Tuesday, Jun 10, 2008 at 18:02
I'm not sure that you are asking the right question.

Perhaps you should be asking is about ADR or State Government regulatory compliance:

Here's what the SA Department of Transport say:

Replacement Fuel Tanks
The fitting of replacement or additional fuel (petrol) tanks to vehicles manufactured prior July 1976 would not contravene the requirements of Road Traffic Act and Regulations providing that sufficient ground clearance is retained.
Refer to the clause below for details of ground clearance.
It is also a requirement of Transport SA that any petrol tank fitted to the vehicle is filled and vented externally.
For vehicles manufactured on or after 1st July 1976 the ADR requirements for Evaporative Emission Controls would have to be met. All fittings and devices fitted to the fuel tank by the vehicle manufacturer would have to be retained/duplicated and fully functional in the replacement fuel tank.
For vehicles manufactured on or after 1st July 1988, refer to specific requirements relating to ground clearance.
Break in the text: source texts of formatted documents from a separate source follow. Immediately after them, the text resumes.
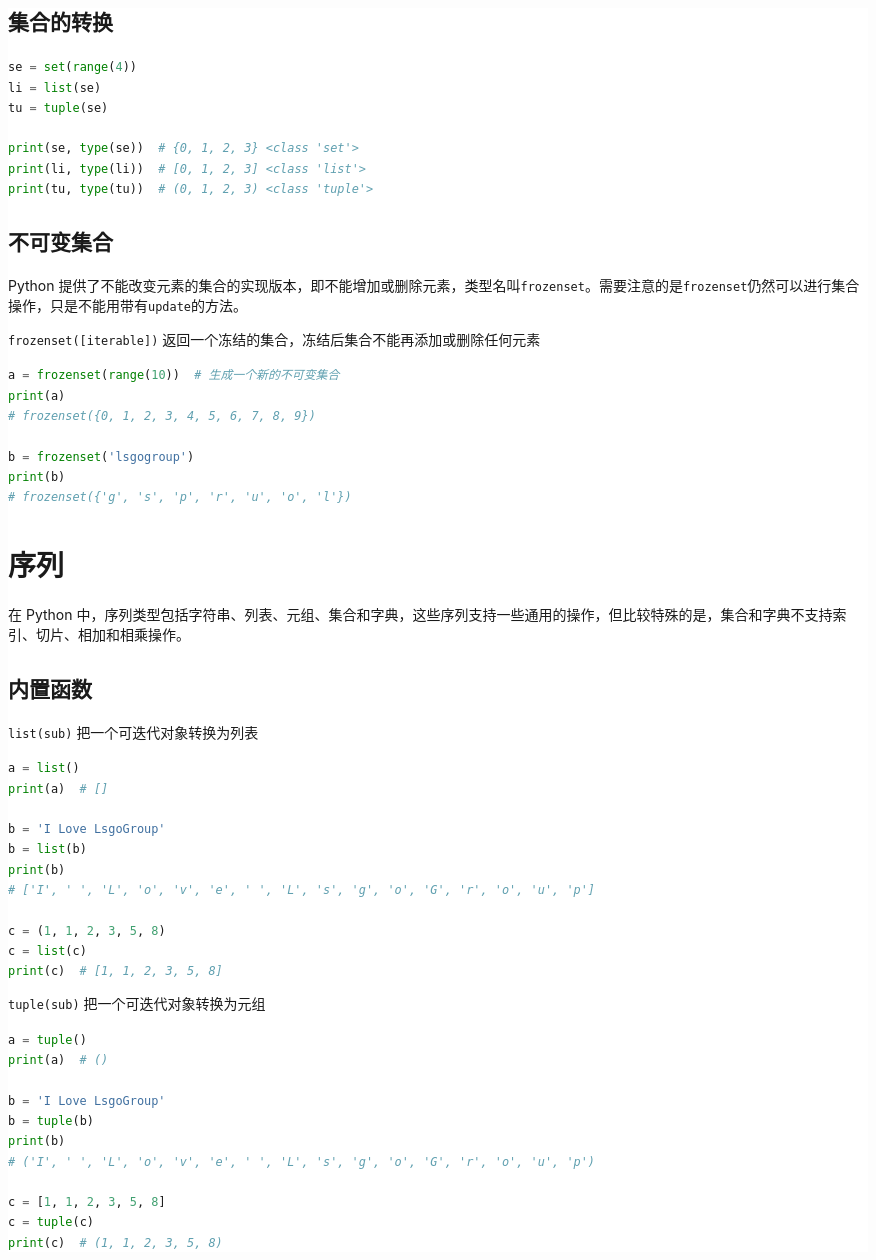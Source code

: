 ## 集合的转换
```python
se = set(range(4))
li = list(se)
tu = tuple(se)

print(se, type(se))  # {0, 1, 2, 3} <class 'set'>
print(li, type(li))  # [0, 1, 2, 3] <class 'list'>
print(tu, type(tu))  # (0, 1, 2, 3) <class 'tuple'>
```

## 不可变集合
Python 提供了不能改变元素的集合的实现版本，即不能增加或删除元素，类型名叫`frozenset`。需要注意的是`frozenset`仍然可以进行集合操作，只是不能用带有`update`的方法。

`frozenset([iterable])` 返回一个冻结的集合，冻结后集合不能再添加或删除任何元素
```python
a = frozenset(range(10))  # 生成一个新的不可变集合
print(a)  
# frozenset({0, 1, 2, 3, 4, 5, 6, 7, 8, 9})

b = frozenset('lsgogroup')
print(b)  
# frozenset({'g', 's', 'p', 'r', 'u', 'o', 'l'})
```

# 序列
在 Python 中，序列类型包括字符串、列表、元组、集合和字典，这些序列支持一些通用的操作，但比较特殊的是，集合和字典不支持索引、切片、相加和相乘操作。

## 内置函数
`list(sub)` 把一个可迭代对象转换为列表
```python
a = list()
print(a)  # []

b = 'I Love LsgoGroup'
b = list(b)
print(b)  
# ['I', ' ', 'L', 'o', 'v', 'e', ' ', 'L', 's', 'g', 'o', 'G', 'r', 'o', 'u', 'p']

c = (1, 1, 2, 3, 5, 8)
c = list(c)
print(c)  # [1, 1, 2, 3, 5, 8]
```

`tuple(sub)` 把一个可迭代对象转换为元组
```python
a = tuple()
print(a)  # ()

b = 'I Love LsgoGroup'
b = tuple(b)
print(b)  
# ('I', ' ', 'L', 'o', 'v', 'e', ' ', 'L', 's', 'g', 'o', 'G', 'r', 'o', 'u', 'p')

c = [1, 1, 2, 3, 5, 8]
c = tuple(c)
print(c)  # (1, 1, 2, 3, 5, 8)
```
and in Queensland I believe there is a specific code of practice and a requirement for testing regardless of what it is carrying.

There is even some talk of ADR testing, although this may be for Heavy Vehicles compliance.

Cheers
Andrew.
AnswerID: 309052

Reply By: Hairy (NT) - Wednesday, Jun 11, 2008 at 11:34

Wednesday, Jun 11, 2008 at 11:34
Gday Shane,
In short.......you are allowed to make your own tank.
I emailed a bloke from...

Coordinator Vehicle Standards
Vehicle Services
Department for Transport, Energy and Infrastructure
Regency Park

If you want a copy, leave your email address....
Its fairly long winded and I probably shouldnt post it.